B., Halbbruder des Friedrich von B., besuchte die Ritterakademie in Lüneburg und studierte 1790–94 in Göttingen, wobei er sich die Ideen des englischen Nationalökonomen Adam Smith zu eigen machte. Er trat 1794 in den preußischen Staatsdienst und war seit 1801 in Berlin als Kriegs- und Domänenrat im Generaldirektorium für das Magdeburg- Halberstädter Departement zuständig. 1805 wurde B. zum Präsidenten der Kriegs- und Domänenkammer des Herzogtums Magdeburg bestellt. 1806 war er mit der Leitung der Kriegsrüstungen für die preußische Armee betraut, die sich in der Zentralfestung Magdeburg sammelte. Nach der Kapitulation von Magdeburg oblag ihm in der Kriegssteuerkommission für das Herzogtum die Aufbringung der von Napoleon geforderten Kriegskontributionen. Nachdem der westelbische Teil des Herzogtums Magdeburg 1807 an das Königreich Westfalen gefallen war, wurde B. Leiter des Finanz- und Wirtschaftsressorts beim Oberpräfekten des Elbe-Departements in Magdeburg. Seit Mai 1809 arbeitete er als Finanzminister am Regierungssitz in Kassel. Während B. die Einführung der Gewerbefreiheit und die Aufhebung der Zünfte befürwortete, zählte er in der Agrarfrage zur konservativen Fraktion des Staatsrates, die die feudale Grundherrschaft bewahren wollte und die unentgeltliche Aufhebung der mit der Leibeigenschaft verbundenen bäuerlichen Lasten verhinderte. Nachdem ihn König Jérôme in den Grafenstand erhoben und Napoleon mit dem Großkreuz der Ehrenlegion ausgezeichnet hatte, stürzte B. 1811 über den Konflikt zwischen kaiserlich-französischen und königlich-westfälischen Interessen. Er zog sich auf sein Gut Essenrode zurück und knüpfte Verbindungen zu seinem Vetter, dem preußischen Staatskanzler Carl August Fürst von Hardenberg. 1813 wurde B. preußischer Finanzminister und begann nach westfälischem Vorbild mit einer umfassenden Steuerreform, die ihn aber in einen Gegensatz zu Hardenberg und Wilhelm von Humboldt brachte und schließlich zum Rücktritt veranlaßte. Das mit der Reform verbundene Zollgesetz von 1818 legte den Grundstein für den Deutschen Zollverein.

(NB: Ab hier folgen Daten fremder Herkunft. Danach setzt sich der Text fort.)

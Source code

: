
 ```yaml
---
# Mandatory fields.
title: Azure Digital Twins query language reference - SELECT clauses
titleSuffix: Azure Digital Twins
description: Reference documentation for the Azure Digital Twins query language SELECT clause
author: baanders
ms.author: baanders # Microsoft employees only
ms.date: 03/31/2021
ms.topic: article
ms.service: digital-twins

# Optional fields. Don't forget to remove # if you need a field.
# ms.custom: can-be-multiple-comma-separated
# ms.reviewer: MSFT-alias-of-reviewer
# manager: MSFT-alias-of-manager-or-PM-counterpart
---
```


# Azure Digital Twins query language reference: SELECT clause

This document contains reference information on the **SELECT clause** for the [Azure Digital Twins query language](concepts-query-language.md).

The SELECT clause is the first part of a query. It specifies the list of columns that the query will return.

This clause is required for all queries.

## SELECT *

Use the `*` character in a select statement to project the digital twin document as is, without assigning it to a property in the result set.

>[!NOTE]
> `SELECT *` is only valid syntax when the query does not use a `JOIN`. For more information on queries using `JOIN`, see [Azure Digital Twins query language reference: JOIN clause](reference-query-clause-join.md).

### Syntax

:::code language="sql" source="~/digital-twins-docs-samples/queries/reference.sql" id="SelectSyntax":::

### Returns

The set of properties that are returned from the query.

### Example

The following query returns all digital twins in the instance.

Von 1818 bis 1825 stand B. dem Ministerium für Handel und Gewerbe vor. Er war Fürsprecher des Freihandels, förderte die Industrie und die freie Flußschiffahrt.

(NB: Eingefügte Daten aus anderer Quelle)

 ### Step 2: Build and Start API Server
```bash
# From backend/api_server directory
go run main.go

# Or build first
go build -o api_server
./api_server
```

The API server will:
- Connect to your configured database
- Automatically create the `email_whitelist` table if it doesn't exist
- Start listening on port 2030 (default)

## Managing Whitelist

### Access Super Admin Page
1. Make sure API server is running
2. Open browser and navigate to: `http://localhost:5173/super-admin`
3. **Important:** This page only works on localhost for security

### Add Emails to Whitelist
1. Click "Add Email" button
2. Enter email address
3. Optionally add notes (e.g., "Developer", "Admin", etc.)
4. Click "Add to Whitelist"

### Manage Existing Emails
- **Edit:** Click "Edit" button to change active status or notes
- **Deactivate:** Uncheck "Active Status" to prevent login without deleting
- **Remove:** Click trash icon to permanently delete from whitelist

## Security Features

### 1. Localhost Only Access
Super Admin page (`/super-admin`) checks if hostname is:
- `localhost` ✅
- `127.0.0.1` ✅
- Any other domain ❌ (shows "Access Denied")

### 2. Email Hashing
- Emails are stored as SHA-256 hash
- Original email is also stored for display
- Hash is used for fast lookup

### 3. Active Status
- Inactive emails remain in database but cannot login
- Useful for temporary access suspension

Literatur: ADB 3, 533–538; NDB 2, 735f.; Friedrich Christian August Hasse (Hg.), Zeitgenossen. Biographien und Charakteristiken, Bd. 6, 4. Abt., 1821; Heinz Heitzer, Insurrectionen zwischen Weser und Elbe, 1959, 85, 96f., 202; Helmut Berding, Napoleonische Herrschafts- und Gesellschaftspolitik im Königreich Westfalen 1807–1813, 1973, 35, 38, 42, 45–47 u.ö.